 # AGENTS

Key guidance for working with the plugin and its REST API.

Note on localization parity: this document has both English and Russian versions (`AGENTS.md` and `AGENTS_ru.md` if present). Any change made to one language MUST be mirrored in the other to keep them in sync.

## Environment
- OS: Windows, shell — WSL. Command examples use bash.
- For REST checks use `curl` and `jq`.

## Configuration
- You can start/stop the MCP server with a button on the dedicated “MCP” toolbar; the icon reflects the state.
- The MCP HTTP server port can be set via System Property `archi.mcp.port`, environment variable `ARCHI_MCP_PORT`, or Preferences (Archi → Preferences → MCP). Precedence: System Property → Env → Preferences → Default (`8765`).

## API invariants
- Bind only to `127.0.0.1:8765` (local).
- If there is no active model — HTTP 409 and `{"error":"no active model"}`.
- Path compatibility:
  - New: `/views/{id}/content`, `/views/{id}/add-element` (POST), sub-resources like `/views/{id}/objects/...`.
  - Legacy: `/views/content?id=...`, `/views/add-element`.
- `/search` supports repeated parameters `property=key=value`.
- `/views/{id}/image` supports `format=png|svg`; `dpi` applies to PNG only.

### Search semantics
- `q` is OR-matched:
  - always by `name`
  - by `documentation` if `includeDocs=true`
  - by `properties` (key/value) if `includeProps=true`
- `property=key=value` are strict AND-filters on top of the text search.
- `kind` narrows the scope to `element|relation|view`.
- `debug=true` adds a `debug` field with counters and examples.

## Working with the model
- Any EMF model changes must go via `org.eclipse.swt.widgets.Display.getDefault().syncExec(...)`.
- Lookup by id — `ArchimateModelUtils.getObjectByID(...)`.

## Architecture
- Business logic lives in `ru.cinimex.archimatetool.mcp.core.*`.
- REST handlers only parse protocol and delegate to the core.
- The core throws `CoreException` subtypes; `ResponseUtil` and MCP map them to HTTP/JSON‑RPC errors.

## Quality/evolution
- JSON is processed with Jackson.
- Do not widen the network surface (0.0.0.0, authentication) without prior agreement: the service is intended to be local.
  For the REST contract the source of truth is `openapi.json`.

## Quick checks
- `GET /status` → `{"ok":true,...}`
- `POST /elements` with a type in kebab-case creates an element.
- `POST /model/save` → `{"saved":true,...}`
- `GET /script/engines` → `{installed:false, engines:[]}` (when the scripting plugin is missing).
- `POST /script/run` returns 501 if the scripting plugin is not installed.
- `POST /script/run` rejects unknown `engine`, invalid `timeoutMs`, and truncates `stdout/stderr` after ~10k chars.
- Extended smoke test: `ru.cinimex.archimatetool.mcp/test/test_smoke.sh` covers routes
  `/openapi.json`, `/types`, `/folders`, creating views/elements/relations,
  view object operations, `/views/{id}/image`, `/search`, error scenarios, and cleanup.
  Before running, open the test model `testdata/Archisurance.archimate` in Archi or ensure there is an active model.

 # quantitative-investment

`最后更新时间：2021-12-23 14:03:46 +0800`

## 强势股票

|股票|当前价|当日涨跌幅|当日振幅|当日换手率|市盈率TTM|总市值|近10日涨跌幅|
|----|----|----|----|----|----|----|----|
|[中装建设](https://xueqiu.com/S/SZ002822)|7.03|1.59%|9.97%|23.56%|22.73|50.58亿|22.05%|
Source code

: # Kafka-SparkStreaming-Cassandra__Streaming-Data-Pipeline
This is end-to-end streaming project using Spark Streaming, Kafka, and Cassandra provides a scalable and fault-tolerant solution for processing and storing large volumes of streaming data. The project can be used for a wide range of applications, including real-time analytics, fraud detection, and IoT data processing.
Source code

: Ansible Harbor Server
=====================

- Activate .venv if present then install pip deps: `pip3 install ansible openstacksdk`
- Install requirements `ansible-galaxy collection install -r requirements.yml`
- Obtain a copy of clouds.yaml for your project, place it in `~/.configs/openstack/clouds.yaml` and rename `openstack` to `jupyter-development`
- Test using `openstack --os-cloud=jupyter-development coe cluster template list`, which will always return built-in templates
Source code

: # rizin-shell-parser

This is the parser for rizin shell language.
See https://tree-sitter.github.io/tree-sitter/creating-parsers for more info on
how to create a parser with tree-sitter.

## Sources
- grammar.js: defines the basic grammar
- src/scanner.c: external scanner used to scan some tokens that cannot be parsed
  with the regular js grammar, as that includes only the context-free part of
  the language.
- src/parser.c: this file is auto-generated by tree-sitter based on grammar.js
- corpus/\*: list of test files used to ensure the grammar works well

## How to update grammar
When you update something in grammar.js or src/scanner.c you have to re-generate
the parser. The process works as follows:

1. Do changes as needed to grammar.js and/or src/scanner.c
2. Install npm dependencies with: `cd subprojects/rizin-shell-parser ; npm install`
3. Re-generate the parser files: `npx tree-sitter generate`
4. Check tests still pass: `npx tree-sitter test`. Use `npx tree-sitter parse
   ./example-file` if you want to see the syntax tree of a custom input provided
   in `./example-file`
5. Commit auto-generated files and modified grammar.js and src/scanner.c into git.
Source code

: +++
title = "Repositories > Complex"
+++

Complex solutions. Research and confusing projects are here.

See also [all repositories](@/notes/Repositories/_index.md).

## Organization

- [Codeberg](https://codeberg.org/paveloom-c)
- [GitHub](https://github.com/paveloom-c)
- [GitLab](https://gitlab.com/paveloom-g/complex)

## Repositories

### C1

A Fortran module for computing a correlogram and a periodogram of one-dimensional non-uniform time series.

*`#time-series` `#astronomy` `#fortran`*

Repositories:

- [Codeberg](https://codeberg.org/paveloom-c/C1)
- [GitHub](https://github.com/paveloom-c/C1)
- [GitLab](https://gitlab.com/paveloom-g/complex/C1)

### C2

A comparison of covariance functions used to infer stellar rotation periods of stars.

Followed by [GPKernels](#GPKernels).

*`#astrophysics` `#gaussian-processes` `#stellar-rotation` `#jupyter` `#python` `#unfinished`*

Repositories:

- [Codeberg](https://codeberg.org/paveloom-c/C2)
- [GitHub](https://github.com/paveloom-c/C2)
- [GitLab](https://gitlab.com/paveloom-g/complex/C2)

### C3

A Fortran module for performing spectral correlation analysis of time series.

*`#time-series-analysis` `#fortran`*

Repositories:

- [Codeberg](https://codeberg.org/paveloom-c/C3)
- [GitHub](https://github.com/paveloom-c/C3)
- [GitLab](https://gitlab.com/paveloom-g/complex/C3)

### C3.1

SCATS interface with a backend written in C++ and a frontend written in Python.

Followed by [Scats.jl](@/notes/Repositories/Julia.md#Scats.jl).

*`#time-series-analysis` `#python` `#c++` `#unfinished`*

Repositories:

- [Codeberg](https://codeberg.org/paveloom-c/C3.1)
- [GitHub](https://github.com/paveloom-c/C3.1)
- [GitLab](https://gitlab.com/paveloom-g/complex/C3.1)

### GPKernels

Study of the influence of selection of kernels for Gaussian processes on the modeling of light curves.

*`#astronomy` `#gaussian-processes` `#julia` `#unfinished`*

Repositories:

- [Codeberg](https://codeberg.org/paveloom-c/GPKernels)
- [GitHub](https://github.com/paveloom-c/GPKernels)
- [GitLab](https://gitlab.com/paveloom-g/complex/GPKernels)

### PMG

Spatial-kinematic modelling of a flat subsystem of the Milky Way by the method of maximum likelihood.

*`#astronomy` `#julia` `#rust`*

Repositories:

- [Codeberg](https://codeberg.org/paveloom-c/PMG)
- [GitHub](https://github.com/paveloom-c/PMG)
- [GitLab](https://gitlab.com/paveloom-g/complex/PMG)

────────────────────────────────────────

*What is needed*:
Your output is to be the lines of the listing, exact and complete, starting at the first and ending with the line that contains "- You can start/stop".

*Expected answer*:
 # AGENTS

Key guidance for working with the plugin and its REST API.

Note on localization parity: this document has both English and Russian versions (`AGENTS.md` and `AGENTS_ru.md` if present). Any change made to one language MUST be mirrored in the other to keep them in sync.

## Environment
- OS: Windows, shell — WSL. Command examples use bash.
- For REST checks use `curl` and `jq`.

## Configuration
- You can start/stop the MCP server with a button on the dedicated “MCP” toolbar; the icon reflects the state.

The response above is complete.